## Data excerpts
..........
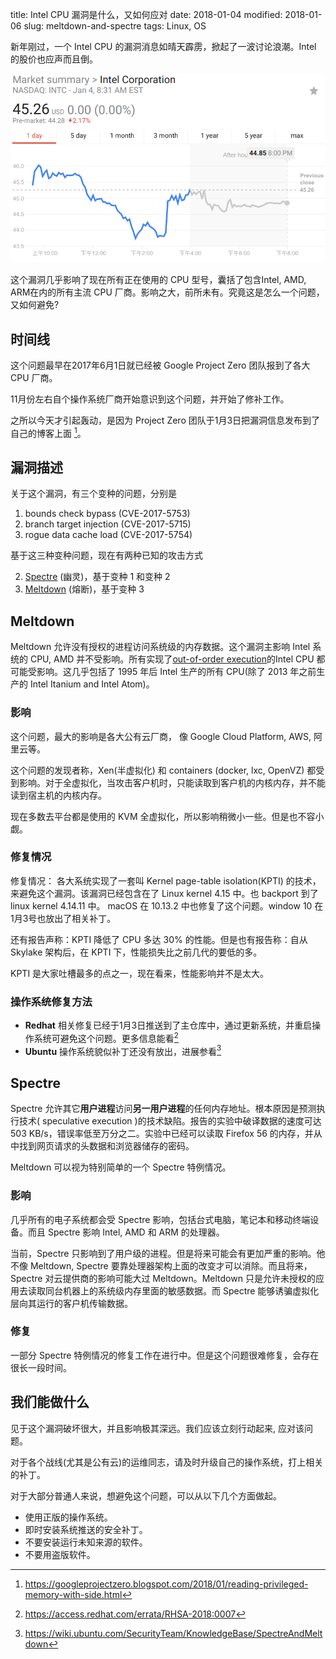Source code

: title: Intel CPU 漏洞是什么，又如何应对
date: 2018-01-04
modified: 2018-01-06
slug: meltdown-and-spectre
tags: Linux, OS

新年刚过，一个 Intel CPU 的漏洞消息如晴天霹雳，掀起了一波讨论浪潮。Intel 的股价也应声而且倒。

![intel-stock](images/2018/intel-stock.png)

这个漏洞几乎影响了现在所有正在使用的 CPU 型号，囊括了包含Intel, AMD, ARM在内的所有主流 CPU 厂商。影响之大，前所未有。究竟这是怎么一个问题，又如何避免?

## 时间线

这个问题最早在2017年6月1日就已经被 Google Project Zero 团队报到了各大 CPU 厂商。

11月份左右自个操作系统厂商开始意识到这个问题，并开始了修补工作。

之所以今天才引起轰动，是因为 Project Zero 团队于1月3日把漏洞信息发布到了自己的博客上面 [^1]。

## 漏洞描述

关于这个漏洞，有三个变种的问题，分别是

1. bounds check bypass (CVE-2017-5753)
2. branch target injection (CVE-2017-5715)
3. rogue data cache load (CVE-2017-5754)

基于这三种变种问题，现在有两种已知的攻击方式

2. [Spectre](https://spectreattack.com/spectre.pdf) (幽灵)，基于变种 1 和变种 2
1. [Meltdown](https://meltdownattack.com/meltdown.pdf) (熔断)，基于变种 3


## Meltdown

Meltdown 允许没有授权的进程访问系统级的内存数据。这个漏洞主影响 Intel 系统的 CPU, AMD 并不受影响。所有实现了[out-of-order execution](https://en.wikipedia.org/wiki/Out-of-order_execution)的Intel CPU 都可能受影响。这几乎包括了 1995 年后 Intel 生产的所有 CPU(除了 2013 年之前生产的 Intel Itanium and Intel Atom)。

### 影响

这个问题，最大的影响是各大公有云厂商， 像 Google Cloud Platform, AWS, 阿里云等。

这个问题的发现者称，Xen(半虚拟化) 和 containers (docker, lxc, OpenVZ) 都受到影响。对于全虚拟化，当攻击客户机时，只能读取到客户机的内核内存，并不能读到宿主机的内核内存。

现在多数去平台都是使用的 KVM 全虚拟化，所以影响稍微小一些。但是也不容小觑。

### 修复情况

修复情况： 各大系统实现了一套叫 Kernel page-table isolation(KPTI) 的技术，来避免这个漏洞。该漏洞已经包含在了 Linux kernel 4.15 中。也 backport 到了 linux kernel 4.14.11 中。 macOS 在  10.13.2 中也修复了这个问题。window 10 在1月3号也放出了相关补丁。

还有报告声称：KPTI 降低了 CPU 多达 30% 的性能。但是也有报告称：自从 Skylake 架构后，在 KPTI 下，性能损失比之前几代的要低的多。

KPTI 是大家吐槽最多的点之一，现在看来，性能影响并不是太大。

### 操作系统修复方法

* **Redhat** 相关修复已经于1月3日推送到了主仓库中，通过更新系统，并重启操作系统可避免这个问题。更多信息能看[^2]
* **Ubuntu** 操作系统貌似补丁还没有放出，进展参看[^3]

## Spectre

Spectre 允许其它**用户进程**访问**另一用户进程**的任何内存地址。根本原因是预测执行技术( speculative execution )的技术缺陷。报告的实验中破译数据的速度可达 503 KB/s，错误率低至万分之二。实验中已经可以读取 Firefox 56 的内存，并从中找到网页请求的头数据和浏览器储存的密码。

Meltdown 可以视为特别简单的一个 Spectre 特例情况。

### 影响

几乎所有的电子系统都会受 Spectre 影响，包括台式电脑，笔记本和移动终端设备。而且 Spectre 影响 Intel, AMD 和 ARM 的处理器。

当前，Spectre 只影响到了用户级的进程。但是将来可能会有更加严重的影响。他不像 Meltdown, Spectre 要靠处理器架构上面的改变才可以消除。而且将来，Spectre 对云提供商的影响可能大过 Meltdown。Meltdown 只是允许未授权的应用去读取同台机器上的系统级内存里面的敏感数据。而 Spectre 能够诱骗虚拟化层向其运行的客户机传输数据。

### 修复

一部分 Spectre 特例情况的修复工作在进行中。但是这个问题很难修复，会存在很长一段时间。

## 我们能做什么

见于这个漏洞破坏很大，并且影响极其深远。我们应该立刻行动起来, 应对该问题。

对于各个战线(尤其是公有云)的运维同志，请及时升级自己的操作系统，打上相关的补丁。

对于大部分普通人来说，想避免这个问题，可以从以下几个方面做起。

* 使用正版的操作系统。
* 即时安装系统推送的安全补丁。
* 不要安装运行未知来源的软件。
* 不要用盗版软件。

[^1]: <https://googleprojectzero.blogspot.com/2018/01/reading-privileged-memory-with-side.html>
[^2]: <https://access.redhat.com/errata/RHSA-2018:0007>
[^3]: <https://wiki.ubuntu.com/SecurityTeam/KnowledgeBase/SpectreAndMeltdown>
[^4]: <https://www.zhihu.com/question/265012502>
[^5]: <https://en.wikipedia.org/wiki/Meltdown_(security_vulnerability)>
[^6]: <https://en.wikipedia.org/wiki/Spectre_(security_vulnerability)>
[^7]: <http://xcodest.me/meltdown-and-spectre.html>
[^8]: <https://access.redhat.com/security/vulnerabilities/speculativeexecution>
[^9]: <https://lists.centos.org/pipermail/centos-announce/2018-January/022696.html>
..........
## What to work on
A word-for-word copy of the data, without its pictures, is what is needed.

## Exercise solution
Source code

: title: Intel CPU 漏洞是什么，又如何应对
date: 2018-01-04
modified: 2018-01-06
slug: meltdown-and-spectre
tags: Linux, OS

新年刚过，一个 Intel CPU 的漏洞消息如晴天霹雳，掀起了一波讨论浪潮。Intel 的股价也应声而且倒。

![intel-stock](images/2018/intel-stock.png)

这个漏洞几乎影响了现在所有正在使用的 CPU 型号，囊括了包含Intel, AMD, ARM在内的所有主流 CPU 厂商。影响之大，前所未有。究竟这是怎么一个问题，又如何避免?

## 时间线

这个问题最早在2017年6月1日就已经被 Google Project Zero 团队报到了各大 CPU 厂商。

11月份左右自个操作系统厂商开始意识到这个问题，并开始了修补工作。

之所以今天才引起轰动，是因为 Project Zero 团队于1月3日把漏洞信息发布到了自己的博客上面 [^1]。

## 漏洞描述

关于这个漏洞，有三个变种的问题，分别是

1. bounds check bypass (CVE-2017-5753)
2. branch target injection (CVE-2017-5715)
3. rogue data cache load (CVE-2017-5754)

基于这三种变种问题，现在有两种已知的攻击方式

2. [Spectre](https://spectreattack.com/spectre.pdf) (幽灵)，基于变种 1 和变种 2
1. [Meltdown](https://meltdownattack.com/meltdown.pdf) (熔断)，基于变种 3


## Meltdown

Meltdown 允许没有授权的进程访问系统级的内存数据。这个漏洞主影响 Intel 系统的 CPU, AMD 并不受影响。所有实现了[out-of-order execution](https://en.wikipedia.org/wiki/Out-of-order_execution)的Intel CPU 都可能受影响。这几乎包括了 1995 年后 Intel 生产的所有 CPU(除了 2013 年之前生产的 Intel Itanium and Intel Atom)。

### 影响

这个问题，最大的影响是各大公有云厂商， 像 Google Cloud Platform, AWS, 阿里云等。

这个问题的发现者称，Xen(半虚拟化) 和 containers (docker, lxc, OpenVZ) 都受到影响。对于全虚拟化，当攻击客户机时，只能读取到客户机的内核内存，并不能读到宿主机的内核内存。

现在多数去平台都是使用的 KVM 全虚拟化，所以影响稍微小一些。但是也不容小觑。

### 修复情况

修复情况： 各大系统实现了一套叫 Kernel page-table isolation(KPTI) 的技术，来避免这个漏洞。该漏洞已经包含在了 Linux kernel 4.15 中。也 backport 到了 linux kernel 4.14.11 中。 macOS 在  10.13.2 中也修复了这个问题。window 10 在1月3号也放出了相关补丁。

还有报告声称：KPTI 降低了 CPU 多达 30% 的性能。但是也有报告称：自从 Skylake 架构后，在 KPTI 下，性能损失比之前几代的要低的多。

KPTI 是大家吐槽最多的点之一，现在看来，性能影响并不是太大。

### 操作系统修复方法

* **Redhat** 相关修复已经于1月3日推送到了主仓库中，通过更新系统，并重启操作系统可避免这个问题。更多信息能看[^2]
* **Ubuntu** 操作系统貌似补丁还没有放出，进展参看[^3]

## Spectre

Spectre 允许其它**用户进程**访问**另一用户进程**的任何内存地址。根本原因是预测执行技术( speculative execution )的技术缺陷。报告的实验中破译数据的速度可达 503 KB/s，错误率低至万分之二。实验中已经可以读取 Firefox 56 的内存，并从中找到网页请求的头数据和浏览器储存的密码。

Meltdown 可以视为特别简单的一个 Spectre 特例情况。

### 影响

几乎所有的电子系统都会受 Spectre 影响，包括台式电脑，笔记本和移动终端设备。而且 Spectre 影响 Intel, AMD 和 ARM 的处理器。

当前，Spectre 只影响到了用户级的进程。但是将来可能会有更加严重的影响。他不像 Meltdown, Spectre 要靠处理器架构上面的改变才可以消除。而且将来，Spectre 对云提供商的影响可能大过 Meltdown。Meltdown 只是允许未授权的应用去读取同台机器上的系统级内存里面的敏感数据。而 Spectre 能够诱骗虚拟化层向其运行的客户机传输数据。

### 修复

一部分 Spectre 特例情况的修复工作在进行中。但是这个问题很难修复，会存在很长一段时间。

## 我们能做什么

见于这个漏洞破坏很大，并且影响极其深远。我们应该立刻行动起来, 应对该问题。

对于各个战线(尤其是公有云)的运维同志，请及时升级自己的操作系统，打上相关的补丁。

对于大部分普通人来说，想避免这个问题，可以从以下几个方面做起。

* 使用正版的操作系统。
* 即时安装系统推送的安全补丁。
* 不要安装运行未知来源的软件。
* 不要用盗版软件。

[^1]: <https://googleprojectzero.blogspot.com/2018/01/reading-privileged-memory-with-side.html>
[^2]: <https://access.redhat.com/errata/RHSA-2018:0007>
[^3]: <https://wiki.ubuntu.com/SecurityTeam/KnowledgeBase/SpectreAndMeltdown>
[^4]: <https://www.zhihu.com/question/265012502>
[^5]: <https://en.wikipedia.org/wiki/Meltdown_(security_vulnerability)>
[^6]: <https://en.wikipedia.org/wiki/Spectre_(security_vulnerability)>
[^7]: <http://xcodest.me/meltdown-and-spectre.html>
[^8]: <https://access.redhat.com/security/vulnerabilities/speculativeexecution>
[^9]: <https://lists.centos.org/pipermail/centos-announce/2018-January/022696.html>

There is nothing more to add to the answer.